Content starts

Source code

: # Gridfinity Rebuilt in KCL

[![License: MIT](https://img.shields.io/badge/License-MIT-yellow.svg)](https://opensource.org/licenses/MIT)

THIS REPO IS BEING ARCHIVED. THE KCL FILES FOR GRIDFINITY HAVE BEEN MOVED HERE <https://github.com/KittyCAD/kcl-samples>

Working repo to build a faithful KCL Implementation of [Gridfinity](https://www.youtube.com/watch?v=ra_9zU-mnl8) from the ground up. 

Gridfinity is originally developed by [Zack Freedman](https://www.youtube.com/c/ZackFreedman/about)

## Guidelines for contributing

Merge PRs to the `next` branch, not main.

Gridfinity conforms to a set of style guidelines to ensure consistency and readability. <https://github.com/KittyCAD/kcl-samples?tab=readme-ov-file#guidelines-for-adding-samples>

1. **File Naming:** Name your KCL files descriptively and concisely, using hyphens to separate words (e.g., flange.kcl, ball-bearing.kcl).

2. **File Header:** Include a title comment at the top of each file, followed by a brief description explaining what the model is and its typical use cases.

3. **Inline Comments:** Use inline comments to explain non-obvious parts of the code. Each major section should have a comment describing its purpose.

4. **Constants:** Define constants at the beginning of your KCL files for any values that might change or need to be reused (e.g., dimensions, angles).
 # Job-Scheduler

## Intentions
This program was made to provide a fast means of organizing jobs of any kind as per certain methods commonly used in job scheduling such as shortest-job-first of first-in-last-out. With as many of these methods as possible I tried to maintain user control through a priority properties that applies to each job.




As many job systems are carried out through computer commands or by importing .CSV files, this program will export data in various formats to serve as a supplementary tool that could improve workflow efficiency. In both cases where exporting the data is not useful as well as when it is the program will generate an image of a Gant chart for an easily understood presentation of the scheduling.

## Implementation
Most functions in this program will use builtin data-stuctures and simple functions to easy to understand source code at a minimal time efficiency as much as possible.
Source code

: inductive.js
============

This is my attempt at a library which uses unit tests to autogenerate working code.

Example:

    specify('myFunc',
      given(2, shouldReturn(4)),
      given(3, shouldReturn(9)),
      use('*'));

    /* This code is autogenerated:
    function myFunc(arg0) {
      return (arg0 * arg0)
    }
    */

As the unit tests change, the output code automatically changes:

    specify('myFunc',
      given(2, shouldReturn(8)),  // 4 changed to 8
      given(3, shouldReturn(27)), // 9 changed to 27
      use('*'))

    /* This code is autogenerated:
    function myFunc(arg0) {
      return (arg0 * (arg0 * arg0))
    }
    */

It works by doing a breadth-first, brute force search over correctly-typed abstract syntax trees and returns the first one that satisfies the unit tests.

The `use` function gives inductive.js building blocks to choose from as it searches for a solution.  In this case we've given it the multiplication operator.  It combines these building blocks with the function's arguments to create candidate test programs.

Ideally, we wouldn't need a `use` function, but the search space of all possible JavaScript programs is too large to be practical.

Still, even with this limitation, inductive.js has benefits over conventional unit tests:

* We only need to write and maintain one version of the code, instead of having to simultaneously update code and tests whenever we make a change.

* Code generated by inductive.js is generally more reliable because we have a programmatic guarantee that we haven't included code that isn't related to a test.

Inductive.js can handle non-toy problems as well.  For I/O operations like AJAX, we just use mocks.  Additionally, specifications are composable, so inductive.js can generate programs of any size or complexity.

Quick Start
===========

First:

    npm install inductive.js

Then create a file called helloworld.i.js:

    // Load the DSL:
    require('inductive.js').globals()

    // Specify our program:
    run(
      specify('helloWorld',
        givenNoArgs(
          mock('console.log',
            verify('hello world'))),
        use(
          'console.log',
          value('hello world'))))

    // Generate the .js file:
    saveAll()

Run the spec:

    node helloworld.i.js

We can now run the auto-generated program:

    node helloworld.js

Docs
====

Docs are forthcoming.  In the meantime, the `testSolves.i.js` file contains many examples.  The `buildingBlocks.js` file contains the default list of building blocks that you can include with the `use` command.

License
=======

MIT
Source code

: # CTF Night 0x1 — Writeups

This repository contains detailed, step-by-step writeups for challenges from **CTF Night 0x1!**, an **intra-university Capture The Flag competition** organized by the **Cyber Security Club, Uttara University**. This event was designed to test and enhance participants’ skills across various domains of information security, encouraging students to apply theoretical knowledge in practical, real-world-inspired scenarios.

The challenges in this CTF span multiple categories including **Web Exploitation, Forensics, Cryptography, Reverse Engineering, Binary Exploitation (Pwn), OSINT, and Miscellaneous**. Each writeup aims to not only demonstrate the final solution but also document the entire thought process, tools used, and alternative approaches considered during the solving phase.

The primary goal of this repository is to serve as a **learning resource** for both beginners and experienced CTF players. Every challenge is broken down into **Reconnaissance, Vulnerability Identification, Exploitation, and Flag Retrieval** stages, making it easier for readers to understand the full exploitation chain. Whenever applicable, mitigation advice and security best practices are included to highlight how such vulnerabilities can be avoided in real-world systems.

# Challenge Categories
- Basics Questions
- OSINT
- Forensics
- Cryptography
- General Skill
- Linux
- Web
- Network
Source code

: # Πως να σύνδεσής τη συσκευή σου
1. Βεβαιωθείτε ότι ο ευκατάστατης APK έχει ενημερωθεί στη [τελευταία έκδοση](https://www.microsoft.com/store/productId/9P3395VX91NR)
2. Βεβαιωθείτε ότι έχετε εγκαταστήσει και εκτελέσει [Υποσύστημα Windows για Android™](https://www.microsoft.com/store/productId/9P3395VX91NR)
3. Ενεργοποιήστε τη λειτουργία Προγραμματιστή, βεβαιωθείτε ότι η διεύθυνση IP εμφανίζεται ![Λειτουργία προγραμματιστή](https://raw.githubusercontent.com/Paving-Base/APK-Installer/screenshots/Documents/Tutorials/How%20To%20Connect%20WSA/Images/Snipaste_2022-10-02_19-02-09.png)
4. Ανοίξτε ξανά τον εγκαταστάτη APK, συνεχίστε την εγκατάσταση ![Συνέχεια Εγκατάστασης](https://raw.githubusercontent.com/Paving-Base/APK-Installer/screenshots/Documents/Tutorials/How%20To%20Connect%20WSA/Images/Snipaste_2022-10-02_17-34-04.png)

Content ends

**EXERCISE PROMPT:**
Filter the entries down to the lines that include the string "building".

**YOUR SOLUTION:**
The `use` function gives inductive.js building blocks to choose from as it searches for a solution.  In this case we've given it the multiplication operator.  It combines these building blocks with the function's arguments to create candidate test programs.
Docs are forthcoming.  In the meantime, the `testSolves.i.js` file contains many examples.  The `buildingBlocks.js` file contains the default list of building blocks that you can include with the `use` command.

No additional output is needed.